Voice over Internet Protocol (VoIP) is the technical term for phone service over the Internet. Its existence dates back to the beginnings of the Internet itself, when the first Internet Phone Software appeared in 1995.
From Humble Beginnings
A company named VocalTec developed VoIP in February 1995, though it had its origins in 1973, as an experimental Network Voice Protocol created for ARPANET. By 1998, businesses were able to use PC to phone services. Developers were quickly able to establish phone-to-phone service by using a computer to establish connections. Microsoft, along with Cisco, began implementing protocols to standardize VoIP communications systems.
Common Use Today
Today, VoIP is far more efficient and widely used in business communications. From providing low cost voice service for the small office/home office to large scale enterprises solutions, VoIP is rapidly displacing legacy business lines and Centrex services. Cloud-based, also called managed VoIP services, offer businesses of all sizes the benefits of operating vs. capital expense budgeting, business continuity, scalability, and enhanced calling features.

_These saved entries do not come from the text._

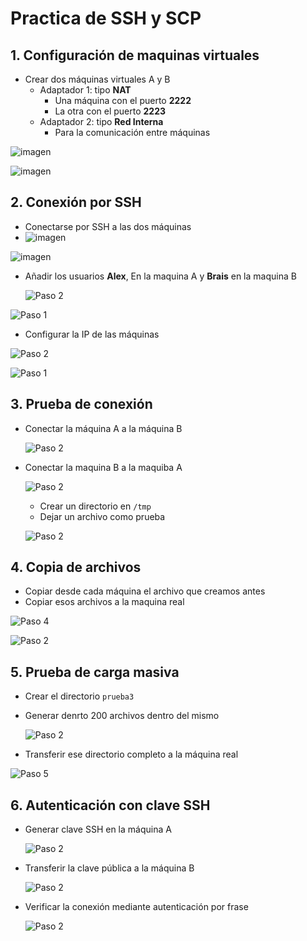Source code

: # Practica de SSH y SCP

## 1. Configuración de maquinas virtuales

- Crear dos máquinas virtuales A y B
  - Adaptador 1: tipo **NAT**
    - Una máquina con el puerto **2222**
    - La otra con el puerto **2223**
  - Adaptador 2: tipo **Red Interna**
    - Para la comunicación entre máquinas

![imagen](imagenes/imagen_1_1.png)

![imagen](imagenes/imagen_1_2.png)

## 2. Conexión por SSH

- Conectarse por SSH a las dos máquinas
- 
  ![imagen](imagenes/imagen_2_1.png)
  
![imagen](imagenes/imagen_2_2.png)

- Añadir los usuarios **Alex**, En la maquina A y **Brais** en la maquina B
  
  ![Paso 2](imagenes/imagen_2_3.png)
  
![Paso 1](imagenes/imagen_3_1.png)

- Configurar la IP de las máquinas

![Paso 2](imagenes/imagen_3_2.png)

![Paso 1](imagenes/imagen_3_3.png)

## 3. Prueba de conexión

- Conectar la máquina A a la máquina B

  ![Paso 2](imagenes/imagen_3_4.png)
  
- Conectar la maquina B a la maquiba A
  
    ![Paso 2](imagenes/imagen_4_1.png)
  
  - Crear un directorio en `/tmp`
  - Dejar un archivo como prueba

  ![Paso 2](imagenes/imagen_4_2.png)

## 4. Copia de archivos

- Copiar desde cada máquina el archivo que creamos antes
- Copiar esos archivos a la maquina real

![Paso 4](imagenes/imagen_4_3.png)

  ![Paso 2](imagenes/imagen_5_1.png)
  
## 5. Prueba de carga masiva

- Crear el directorio `prueba3`
- Generar denrto 200 archivos dentro del mismo
  
    ![Paso 2](imagenes/imagen_5_2.png)
  
- Transferir ese directorio completo a la máquina real

![Paso 5](imagenes/imagen_6_1.png)

## 6. Autenticación con clave SSH

- Generar clave SSH en la máquina A
  
    ![Paso 2](imagenes/imagen_6_2.png)
  
- Transferir la clave pública a la máquina B
  
    ![Paso 2](imagenes/imagen_7_1.png)

- Verificar la conexión mediante autenticación por frase
  
    ![Paso 2](imagenes/imagen_7_2.png)


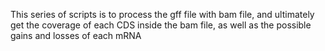 This series of scripts is to process the gff file with bam file, and ultimately get the coverage of each CDS inside the bam file, as well as the possible gains and losses of each mRNA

Frontier’s Frontier AnyWare is a managed VoIP offer based on Mitel’s MiCloud and MiVoice solutions. Frontier AnyWare supports over 8,000 user seats throughout the United States. Here’s what analyst firm Frost & Sullivan had to say about today’s success and tomorrow’s future in the cloud.
Advancements for Tomorrow
VoIP is entirely different now from where it was in the beginning, and growth is sure to continue as further advances are discovered. New mobile communications applications are on the horizon to further enhance real time collaboration, spanning time and distance. Businesses will increasingly move their communication solutions to the cloud for greater flexibility and agility as they seeking increased productivity and lower operating costs. Frontier is well positioned to bring the future of VoIP to our business customers.